▶ Task brief:
Could you please find each line in the records that contains the word "remember" and copy it?

▶ Given data:
<<<<
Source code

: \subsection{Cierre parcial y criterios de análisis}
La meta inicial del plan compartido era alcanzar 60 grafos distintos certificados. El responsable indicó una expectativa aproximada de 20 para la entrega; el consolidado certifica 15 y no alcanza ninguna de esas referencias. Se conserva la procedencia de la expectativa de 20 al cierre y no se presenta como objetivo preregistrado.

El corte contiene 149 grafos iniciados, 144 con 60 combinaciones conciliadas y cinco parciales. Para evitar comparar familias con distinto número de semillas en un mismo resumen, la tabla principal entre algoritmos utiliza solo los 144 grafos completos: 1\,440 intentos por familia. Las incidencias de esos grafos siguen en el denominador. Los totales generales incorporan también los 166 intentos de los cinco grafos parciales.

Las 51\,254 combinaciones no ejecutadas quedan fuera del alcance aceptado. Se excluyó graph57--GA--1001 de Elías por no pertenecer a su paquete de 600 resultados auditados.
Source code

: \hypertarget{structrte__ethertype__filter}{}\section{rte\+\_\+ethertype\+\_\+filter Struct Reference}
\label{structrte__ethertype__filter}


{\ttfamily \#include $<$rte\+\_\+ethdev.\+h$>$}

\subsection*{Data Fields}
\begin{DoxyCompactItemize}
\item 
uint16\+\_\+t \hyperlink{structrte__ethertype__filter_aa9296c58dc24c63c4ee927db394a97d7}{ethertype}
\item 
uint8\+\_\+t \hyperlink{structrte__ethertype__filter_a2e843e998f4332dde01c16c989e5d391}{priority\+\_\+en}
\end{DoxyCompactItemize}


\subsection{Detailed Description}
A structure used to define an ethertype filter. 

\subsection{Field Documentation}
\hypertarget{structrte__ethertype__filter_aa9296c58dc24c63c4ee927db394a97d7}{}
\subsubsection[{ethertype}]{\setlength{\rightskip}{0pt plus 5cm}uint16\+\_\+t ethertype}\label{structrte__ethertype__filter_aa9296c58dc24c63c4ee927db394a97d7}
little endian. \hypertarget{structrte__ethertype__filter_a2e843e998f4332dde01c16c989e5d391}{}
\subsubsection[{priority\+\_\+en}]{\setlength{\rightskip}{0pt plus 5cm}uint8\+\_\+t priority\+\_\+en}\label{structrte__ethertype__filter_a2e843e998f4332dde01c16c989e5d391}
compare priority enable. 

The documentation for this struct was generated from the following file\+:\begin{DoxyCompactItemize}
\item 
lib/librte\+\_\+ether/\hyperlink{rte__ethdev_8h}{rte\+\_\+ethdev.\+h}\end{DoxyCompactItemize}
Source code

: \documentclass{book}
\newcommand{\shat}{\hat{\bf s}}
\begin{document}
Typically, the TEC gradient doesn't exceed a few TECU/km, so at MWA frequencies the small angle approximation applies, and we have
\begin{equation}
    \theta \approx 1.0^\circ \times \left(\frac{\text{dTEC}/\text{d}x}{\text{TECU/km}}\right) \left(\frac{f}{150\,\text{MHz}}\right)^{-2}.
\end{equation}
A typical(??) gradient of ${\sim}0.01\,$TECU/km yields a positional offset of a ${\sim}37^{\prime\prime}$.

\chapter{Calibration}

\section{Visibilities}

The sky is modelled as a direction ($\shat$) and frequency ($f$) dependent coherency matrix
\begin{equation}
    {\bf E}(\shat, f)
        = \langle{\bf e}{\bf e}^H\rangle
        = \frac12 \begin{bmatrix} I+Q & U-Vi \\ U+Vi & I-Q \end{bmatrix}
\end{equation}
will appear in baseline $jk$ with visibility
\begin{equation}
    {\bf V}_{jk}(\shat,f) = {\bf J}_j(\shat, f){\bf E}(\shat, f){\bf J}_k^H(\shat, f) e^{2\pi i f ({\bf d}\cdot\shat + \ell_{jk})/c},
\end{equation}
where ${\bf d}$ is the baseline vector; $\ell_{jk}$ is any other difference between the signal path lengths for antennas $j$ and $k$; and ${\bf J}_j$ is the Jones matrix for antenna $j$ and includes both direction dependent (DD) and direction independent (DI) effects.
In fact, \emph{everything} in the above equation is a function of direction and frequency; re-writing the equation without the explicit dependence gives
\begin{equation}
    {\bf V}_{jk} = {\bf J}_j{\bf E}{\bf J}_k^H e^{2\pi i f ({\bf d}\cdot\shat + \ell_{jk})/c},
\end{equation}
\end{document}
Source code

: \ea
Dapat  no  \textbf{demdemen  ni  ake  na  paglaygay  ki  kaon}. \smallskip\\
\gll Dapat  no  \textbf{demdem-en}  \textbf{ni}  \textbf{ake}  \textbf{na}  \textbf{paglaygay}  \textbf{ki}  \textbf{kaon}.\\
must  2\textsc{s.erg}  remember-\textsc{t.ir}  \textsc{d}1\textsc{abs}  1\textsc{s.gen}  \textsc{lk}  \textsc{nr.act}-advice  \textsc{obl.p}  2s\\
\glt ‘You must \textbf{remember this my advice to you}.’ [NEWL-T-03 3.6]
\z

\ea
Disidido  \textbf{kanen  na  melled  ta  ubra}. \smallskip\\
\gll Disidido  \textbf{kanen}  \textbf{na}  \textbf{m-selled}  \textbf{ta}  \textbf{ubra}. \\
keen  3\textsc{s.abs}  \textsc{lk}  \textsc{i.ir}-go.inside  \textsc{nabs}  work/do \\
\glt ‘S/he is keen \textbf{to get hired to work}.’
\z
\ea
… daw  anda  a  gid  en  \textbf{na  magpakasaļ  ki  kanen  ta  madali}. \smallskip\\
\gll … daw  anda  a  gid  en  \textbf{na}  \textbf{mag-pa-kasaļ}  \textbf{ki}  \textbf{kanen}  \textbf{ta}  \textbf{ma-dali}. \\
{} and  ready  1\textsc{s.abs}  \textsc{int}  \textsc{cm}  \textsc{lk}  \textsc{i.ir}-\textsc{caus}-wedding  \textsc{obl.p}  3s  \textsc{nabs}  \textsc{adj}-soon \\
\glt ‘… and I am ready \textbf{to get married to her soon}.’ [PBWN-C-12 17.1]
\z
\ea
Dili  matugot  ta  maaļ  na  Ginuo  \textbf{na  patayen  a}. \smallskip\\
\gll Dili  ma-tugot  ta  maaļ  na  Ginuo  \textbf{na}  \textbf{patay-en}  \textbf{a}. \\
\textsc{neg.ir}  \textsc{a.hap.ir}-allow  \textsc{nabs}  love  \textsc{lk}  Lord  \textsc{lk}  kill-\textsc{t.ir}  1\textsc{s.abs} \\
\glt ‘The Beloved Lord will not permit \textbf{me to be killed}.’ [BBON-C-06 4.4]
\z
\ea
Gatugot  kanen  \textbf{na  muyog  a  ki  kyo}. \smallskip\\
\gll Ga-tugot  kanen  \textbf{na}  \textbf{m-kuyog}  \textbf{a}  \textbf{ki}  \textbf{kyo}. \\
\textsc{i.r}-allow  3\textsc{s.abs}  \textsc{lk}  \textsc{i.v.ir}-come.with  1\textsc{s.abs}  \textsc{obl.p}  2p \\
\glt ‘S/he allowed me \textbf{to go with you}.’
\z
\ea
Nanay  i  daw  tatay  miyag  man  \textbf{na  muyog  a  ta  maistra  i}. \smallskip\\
>>>>
<<<<
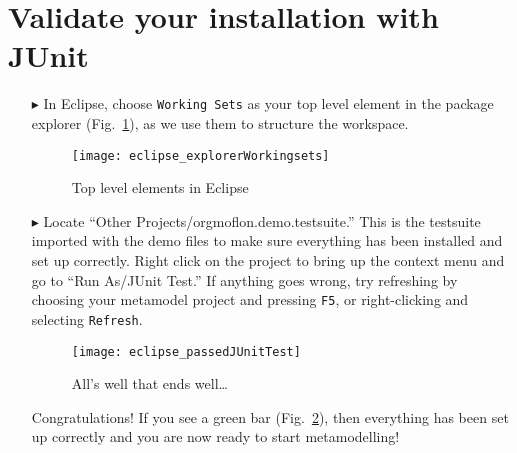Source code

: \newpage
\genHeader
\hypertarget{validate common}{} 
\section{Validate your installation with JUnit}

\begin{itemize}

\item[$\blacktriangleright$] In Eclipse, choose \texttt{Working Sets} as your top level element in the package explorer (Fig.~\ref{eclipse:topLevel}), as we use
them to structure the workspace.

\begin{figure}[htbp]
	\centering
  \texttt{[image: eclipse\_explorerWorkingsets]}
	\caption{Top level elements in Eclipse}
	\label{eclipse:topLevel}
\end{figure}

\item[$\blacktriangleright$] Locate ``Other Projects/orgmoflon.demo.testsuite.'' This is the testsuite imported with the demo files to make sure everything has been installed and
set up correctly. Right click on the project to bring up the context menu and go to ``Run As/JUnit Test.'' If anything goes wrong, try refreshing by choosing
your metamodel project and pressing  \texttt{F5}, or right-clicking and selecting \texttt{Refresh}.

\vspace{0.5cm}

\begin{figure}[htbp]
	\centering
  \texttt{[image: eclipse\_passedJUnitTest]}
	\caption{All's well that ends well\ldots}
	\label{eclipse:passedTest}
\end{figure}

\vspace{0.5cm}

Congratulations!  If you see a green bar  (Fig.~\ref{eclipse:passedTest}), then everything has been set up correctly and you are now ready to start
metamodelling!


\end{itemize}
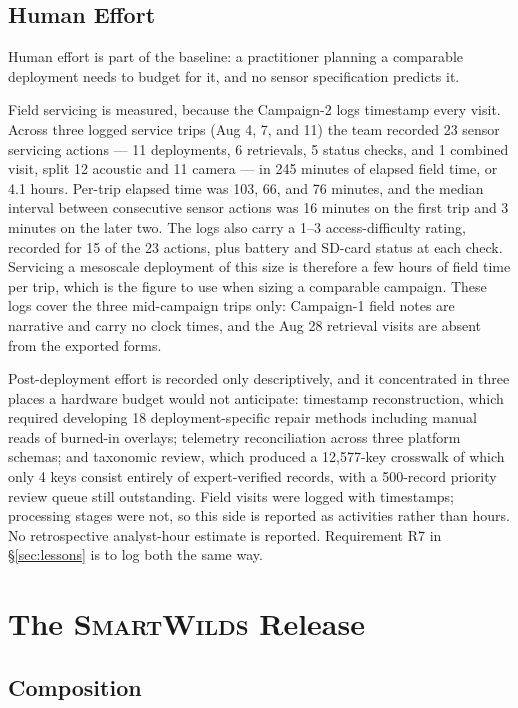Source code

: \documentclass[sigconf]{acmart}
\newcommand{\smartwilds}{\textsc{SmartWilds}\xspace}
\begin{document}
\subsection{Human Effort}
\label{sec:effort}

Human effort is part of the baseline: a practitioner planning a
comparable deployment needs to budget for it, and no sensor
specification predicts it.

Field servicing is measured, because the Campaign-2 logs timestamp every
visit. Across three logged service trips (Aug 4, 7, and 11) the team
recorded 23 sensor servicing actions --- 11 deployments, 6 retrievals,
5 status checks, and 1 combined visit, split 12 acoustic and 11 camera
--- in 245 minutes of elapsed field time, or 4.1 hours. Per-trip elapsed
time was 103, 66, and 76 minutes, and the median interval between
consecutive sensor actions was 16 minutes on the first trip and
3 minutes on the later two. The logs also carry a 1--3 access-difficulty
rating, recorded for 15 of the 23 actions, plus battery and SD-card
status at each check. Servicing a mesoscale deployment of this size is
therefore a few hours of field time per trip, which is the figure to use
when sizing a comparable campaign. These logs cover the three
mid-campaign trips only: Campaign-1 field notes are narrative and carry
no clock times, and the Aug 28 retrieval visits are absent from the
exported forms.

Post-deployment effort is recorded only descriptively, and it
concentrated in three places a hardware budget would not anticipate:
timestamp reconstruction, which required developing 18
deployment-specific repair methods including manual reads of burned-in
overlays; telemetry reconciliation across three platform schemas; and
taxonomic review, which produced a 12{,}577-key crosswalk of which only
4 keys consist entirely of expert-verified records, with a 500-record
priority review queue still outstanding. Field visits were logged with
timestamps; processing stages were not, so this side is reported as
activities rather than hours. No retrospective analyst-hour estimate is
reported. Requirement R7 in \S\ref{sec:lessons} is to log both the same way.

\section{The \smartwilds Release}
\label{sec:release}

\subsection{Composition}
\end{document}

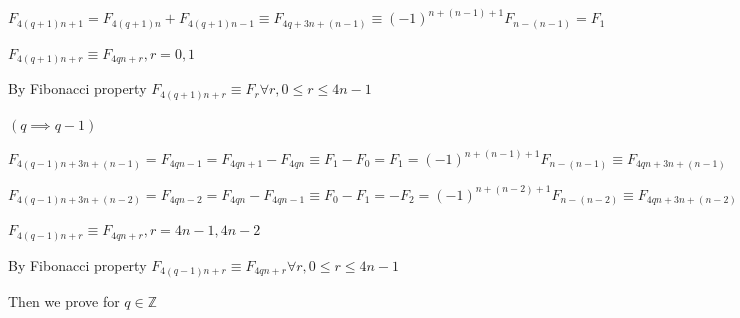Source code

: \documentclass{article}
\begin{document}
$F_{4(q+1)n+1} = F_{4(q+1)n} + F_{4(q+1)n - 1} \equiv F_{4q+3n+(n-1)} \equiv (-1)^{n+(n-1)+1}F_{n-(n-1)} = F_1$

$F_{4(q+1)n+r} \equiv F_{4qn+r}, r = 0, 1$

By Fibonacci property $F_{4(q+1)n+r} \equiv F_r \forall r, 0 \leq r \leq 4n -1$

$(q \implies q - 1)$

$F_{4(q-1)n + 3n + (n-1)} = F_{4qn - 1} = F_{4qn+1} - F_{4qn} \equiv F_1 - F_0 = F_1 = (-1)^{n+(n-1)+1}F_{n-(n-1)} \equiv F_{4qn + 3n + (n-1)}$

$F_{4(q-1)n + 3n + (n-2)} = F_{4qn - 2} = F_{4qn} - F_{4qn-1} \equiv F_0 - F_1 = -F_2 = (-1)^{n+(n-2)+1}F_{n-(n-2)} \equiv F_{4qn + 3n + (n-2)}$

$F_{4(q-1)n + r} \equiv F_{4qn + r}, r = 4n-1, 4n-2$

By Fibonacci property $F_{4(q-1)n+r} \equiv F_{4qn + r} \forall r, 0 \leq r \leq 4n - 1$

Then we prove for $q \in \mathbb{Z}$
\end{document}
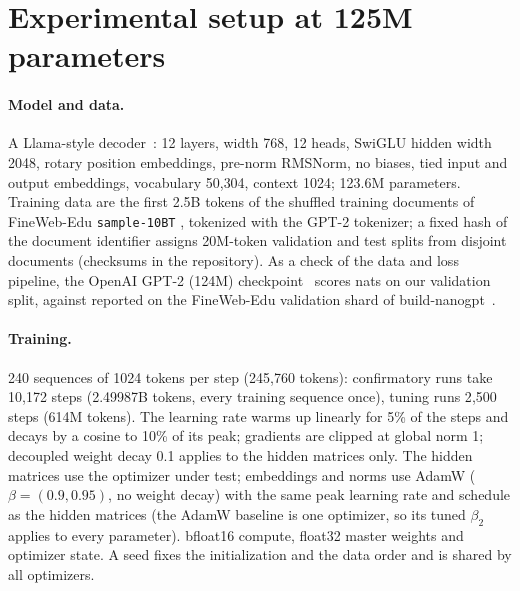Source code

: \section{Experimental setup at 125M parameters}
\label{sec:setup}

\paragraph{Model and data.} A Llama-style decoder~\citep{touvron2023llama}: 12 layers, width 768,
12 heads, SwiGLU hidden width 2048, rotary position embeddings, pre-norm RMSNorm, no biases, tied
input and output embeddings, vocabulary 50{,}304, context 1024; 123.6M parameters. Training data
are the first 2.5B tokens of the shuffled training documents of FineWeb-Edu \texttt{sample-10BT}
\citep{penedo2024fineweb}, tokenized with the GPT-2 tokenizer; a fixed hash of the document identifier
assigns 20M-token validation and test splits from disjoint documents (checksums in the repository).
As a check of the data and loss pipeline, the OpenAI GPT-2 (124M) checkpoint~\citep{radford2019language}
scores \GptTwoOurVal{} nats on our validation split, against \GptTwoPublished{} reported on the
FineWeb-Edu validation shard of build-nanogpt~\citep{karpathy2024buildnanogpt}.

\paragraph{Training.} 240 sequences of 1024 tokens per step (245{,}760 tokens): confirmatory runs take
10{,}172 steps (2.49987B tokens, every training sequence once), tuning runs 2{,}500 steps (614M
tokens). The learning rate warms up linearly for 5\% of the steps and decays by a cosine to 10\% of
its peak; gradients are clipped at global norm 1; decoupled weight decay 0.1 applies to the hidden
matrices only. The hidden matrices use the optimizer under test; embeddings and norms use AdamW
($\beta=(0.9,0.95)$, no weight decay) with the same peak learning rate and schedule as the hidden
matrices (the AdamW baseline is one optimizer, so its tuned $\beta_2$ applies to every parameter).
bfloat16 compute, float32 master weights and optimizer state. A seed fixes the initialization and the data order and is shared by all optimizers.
>>>>
<<<<
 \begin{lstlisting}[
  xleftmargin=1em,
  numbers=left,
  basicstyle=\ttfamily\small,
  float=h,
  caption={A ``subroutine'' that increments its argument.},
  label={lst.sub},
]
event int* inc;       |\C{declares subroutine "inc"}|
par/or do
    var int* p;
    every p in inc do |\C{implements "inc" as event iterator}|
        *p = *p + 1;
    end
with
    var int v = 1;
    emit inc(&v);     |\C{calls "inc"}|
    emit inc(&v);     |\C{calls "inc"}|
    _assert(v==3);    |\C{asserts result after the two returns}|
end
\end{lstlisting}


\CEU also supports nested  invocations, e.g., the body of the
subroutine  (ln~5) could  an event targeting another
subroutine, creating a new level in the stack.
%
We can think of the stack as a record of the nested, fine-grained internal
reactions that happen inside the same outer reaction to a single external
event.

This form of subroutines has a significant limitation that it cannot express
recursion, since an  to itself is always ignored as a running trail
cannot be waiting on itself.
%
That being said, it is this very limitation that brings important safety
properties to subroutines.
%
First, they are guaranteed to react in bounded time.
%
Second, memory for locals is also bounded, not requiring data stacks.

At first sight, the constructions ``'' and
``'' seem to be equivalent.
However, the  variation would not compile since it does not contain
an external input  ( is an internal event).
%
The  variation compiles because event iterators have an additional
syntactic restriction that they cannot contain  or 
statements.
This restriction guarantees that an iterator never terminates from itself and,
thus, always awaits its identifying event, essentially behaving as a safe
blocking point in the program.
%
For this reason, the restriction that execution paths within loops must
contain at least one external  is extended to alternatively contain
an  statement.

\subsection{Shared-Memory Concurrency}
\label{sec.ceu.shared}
>>>>
▶ Written answer:
must  2\textsc{s.erg}  remember-\textsc{t.ir}  \textsc{d}1\textsc{abs}  1\textsc{s.gen}  \textsc{lk}  \textsc{nr.act}-advice  \textsc{obl.p}  2s\\
\glt ‘You must \textbf{remember this my advice to you}.’ [NEWL-T-03 3.6]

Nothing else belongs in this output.